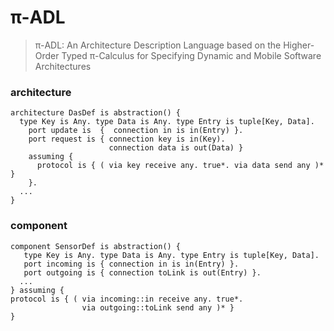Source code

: # π-ADL

> π-ADL: An Architecture Description Language based on the Higher-Order Typed
π-Calculus for Specifying Dynamic and Mobile Software Architectures

### architecture

```dsl
architecture DasDef is abstraction() {
  type Key is Any. type Data is Any. type Entry is tuple[Key, Data]. 
    port update is  {  connection in is in(Entry) }.
    port request is { connection key is in(Key).
                      connection data is out(Data) } 
    assuming {
      protocol is { ( via key receive any. true*. via data send any )* }
    }.
  ... 
}
```

### component

```
component SensorDef is abstraction() {
   type Key is Any. type Data is Any. type Entry is tuple[Key, Data]. 
   port incoming is { connection in is in(Entry) }.
   port outgoing is { connection toLink is out(Entry) }.
  ...
} assuming {
protocol is { ( via incoming::in receive any. true*.
                via outgoing::toLink send any )* }
}
```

☆ ☆ ☆ ☆

= YOUR ASSIGNMENT =
Look through the entries above. Copy out every line holding the word "Entry".

= ANSWER TO THE EXERCISE =
  type Key is Any. type Data is Any. type Entry is tuple[Key, Data]. 
    port update is  {  connection in is in(Entry) }.
   type Key is Any. type Data is Any. type Entry is tuple[Key, Data]. 
   port incoming is { connection in is in(Entry) }.
   port outgoing is { connection toLink is out(Entry) }.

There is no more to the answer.